Material for the task START
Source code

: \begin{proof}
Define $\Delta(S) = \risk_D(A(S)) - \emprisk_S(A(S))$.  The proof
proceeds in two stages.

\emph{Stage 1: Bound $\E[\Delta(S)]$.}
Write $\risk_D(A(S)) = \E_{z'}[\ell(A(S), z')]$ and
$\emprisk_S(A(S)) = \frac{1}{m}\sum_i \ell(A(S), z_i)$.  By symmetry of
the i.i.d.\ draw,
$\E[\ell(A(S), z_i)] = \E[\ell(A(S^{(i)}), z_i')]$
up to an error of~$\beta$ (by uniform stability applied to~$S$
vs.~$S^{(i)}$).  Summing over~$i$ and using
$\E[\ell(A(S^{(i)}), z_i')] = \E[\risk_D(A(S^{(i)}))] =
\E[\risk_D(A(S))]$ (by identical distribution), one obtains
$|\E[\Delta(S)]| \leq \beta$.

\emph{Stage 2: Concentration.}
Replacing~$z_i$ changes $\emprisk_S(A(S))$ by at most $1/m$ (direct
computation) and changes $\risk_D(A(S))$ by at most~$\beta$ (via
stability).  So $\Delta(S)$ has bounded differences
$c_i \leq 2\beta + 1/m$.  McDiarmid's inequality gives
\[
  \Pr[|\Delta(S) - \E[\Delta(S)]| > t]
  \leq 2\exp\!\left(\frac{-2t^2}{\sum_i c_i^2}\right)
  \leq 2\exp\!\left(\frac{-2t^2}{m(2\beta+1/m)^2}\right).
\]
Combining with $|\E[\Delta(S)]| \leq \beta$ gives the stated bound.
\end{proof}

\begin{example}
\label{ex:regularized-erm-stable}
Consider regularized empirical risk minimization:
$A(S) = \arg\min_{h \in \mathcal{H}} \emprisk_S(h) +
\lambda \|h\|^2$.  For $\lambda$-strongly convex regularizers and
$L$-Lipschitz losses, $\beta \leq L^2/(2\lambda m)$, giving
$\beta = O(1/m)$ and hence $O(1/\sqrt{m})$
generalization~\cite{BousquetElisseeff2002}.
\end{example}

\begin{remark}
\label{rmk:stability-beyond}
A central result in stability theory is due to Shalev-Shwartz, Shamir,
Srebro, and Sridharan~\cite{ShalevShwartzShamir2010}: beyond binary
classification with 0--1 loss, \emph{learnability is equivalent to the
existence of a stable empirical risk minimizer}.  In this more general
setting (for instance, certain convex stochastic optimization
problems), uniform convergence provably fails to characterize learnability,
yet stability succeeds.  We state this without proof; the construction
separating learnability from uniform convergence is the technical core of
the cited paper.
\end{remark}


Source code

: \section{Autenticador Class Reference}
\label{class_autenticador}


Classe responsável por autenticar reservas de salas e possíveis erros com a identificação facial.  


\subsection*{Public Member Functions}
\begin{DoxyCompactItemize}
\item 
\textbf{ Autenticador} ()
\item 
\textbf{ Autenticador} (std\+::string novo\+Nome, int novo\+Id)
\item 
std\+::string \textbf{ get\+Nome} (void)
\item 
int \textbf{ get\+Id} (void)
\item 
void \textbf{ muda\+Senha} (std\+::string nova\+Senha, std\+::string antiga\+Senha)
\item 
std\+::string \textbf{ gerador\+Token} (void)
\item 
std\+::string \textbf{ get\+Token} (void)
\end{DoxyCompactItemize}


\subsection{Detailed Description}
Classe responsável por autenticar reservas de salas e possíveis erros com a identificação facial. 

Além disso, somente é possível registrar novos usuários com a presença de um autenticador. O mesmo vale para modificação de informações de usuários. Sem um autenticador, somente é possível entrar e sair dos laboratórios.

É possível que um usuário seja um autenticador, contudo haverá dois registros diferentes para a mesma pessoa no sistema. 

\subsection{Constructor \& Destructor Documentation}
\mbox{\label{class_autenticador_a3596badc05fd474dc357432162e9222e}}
Material for the task END
[Aim of the task] In this exercise, reproduce the material word for word, in full.

[Written response]
Source code

: \begin{proof}
Define $\Delta(S) = \risk_D(A(S)) - \emprisk_S(A(S))$.  The proof
proceeds in two stages.

\emph{Stage 1: Bound $\E[\Delta(S)]$.}
Write $\risk_D(A(S)) = \E_{z'}[\ell(A(S), z')]$ and
$\emprisk_S(A(S)) = \frac{1}{m}\sum_i \ell(A(S), z_i)$.  By symmetry of
the i.i.d.\ draw,
$\E[\ell(A(S), z_i)] = \E[\ell(A(S^{(i)}), z_i')]$
up to an error of~$\beta$ (by uniform stability applied to~$S$
vs.~$S^{(i)}$).  Summing over~$i$ and using
$\E[\ell(A(S^{(i)}), z_i')] = \E[\risk_D(A(S^{(i)}))] =
\E[\risk_D(A(S))]$ (by identical distribution), one obtains
$|\E[\Delta(S)]| \leq \beta$.

\emph{Stage 2: Concentration.}
Replacing~$z_i$ changes $\emprisk_S(A(S))$ by at most $1/m$ (direct
computation) and changes $\risk_D(A(S))$ by at most~$\beta$ (via
stability).  So $\Delta(S)$ has bounded differences
$c_i \leq 2\beta + 1/m$.  McDiarmid's inequality gives
\[
  \Pr[|\Delta(S) - \E[\Delta(S)]| > t]
  \leq 2\exp\!\left(\frac{-2t^2}{\sum_i c_i^2}\right)
  \leq 2\exp\!\left(\frac{-2t^2}{m(2\beta+1/m)^2}\right).
\]
Combining with $|\E[\Delta(S)]| \leq \beta$ gives the stated bound.
\end{proof}

\begin{example}
\label{ex:regularized-erm-stable}
Consider regularized empirical risk minimization:
$A(S) = \arg\min_{h \in \mathcal{H}} \emprisk_S(h) +
\lambda \|h\|^2$.  For $\lambda$-strongly convex regularizers and
$L$-Lipschitz losses, $\beta \leq L^2/(2\lambda m)$, giving
$\beta = O(1/m)$ and hence $O(1/\sqrt{m})$
generalization~\cite{BousquetElisseeff2002}.
\end{example}

\begin{remark}
\label{rmk:stability-beyond}
A central result in stability theory is due to Shalev-Shwartz, Shamir,
Srebro, and Sridharan~\cite{ShalevShwartzShamir2010}: beyond binary
classification with 0--1 loss, \emph{learnability is equivalent to the
existence of a stable empirical risk minimizer}.  In this more general
setting (for instance, certain convex stochastic optimization
problems), uniform convergence provably fails to characterize learnability,
yet stability succeeds.  We state this without proof; the construction
separating learnability from uniform convergence is the technical core of
the cited paper.
\end{remark}


Source code

: \section{Autenticador Class Reference}
\label{class_autenticador}


Classe responsável por autenticar reservas de salas e possíveis erros com a identificação facial.  


\subsection*{Public Member Functions}
\begin{DoxyCompactItemize}
\item 
\textbf{ Autenticador} ()
\item 
\textbf{ Autenticador} (std\+::string novo\+Nome, int novo\+Id)
\item 
std\+::string \textbf{ get\+Nome} (void)
\item 
int \textbf{ get\+Id} (void)
\item 
void \textbf{ muda\+Senha} (std\+::string nova\+Senha, std\+::string antiga\+Senha)
\item 
std\+::string \textbf{ gerador\+Token} (void)
\item 
std\+::string \textbf{ get\+Token} (void)
\end{DoxyCompactItemize}


\subsection{Detailed Description}
Classe responsável por autenticar reservas de salas e possíveis erros com a identificação facial. 

Além disso, somente é possível registrar novos usuários com a presença de um autenticador. O mesmo vale para modificação de informações de usuários. Sem um autenticador, somente é possível entrar e sair dos laboratórios.

É possível que um usuário seja um autenticador, contudo haverá dois registros diferentes para a mesma pessoa no sistema. 

\subsection{Constructor \& Destructor Documentation}
\mbox{\label{class_autenticador_a3596badc05fd474dc357432162e9222e}}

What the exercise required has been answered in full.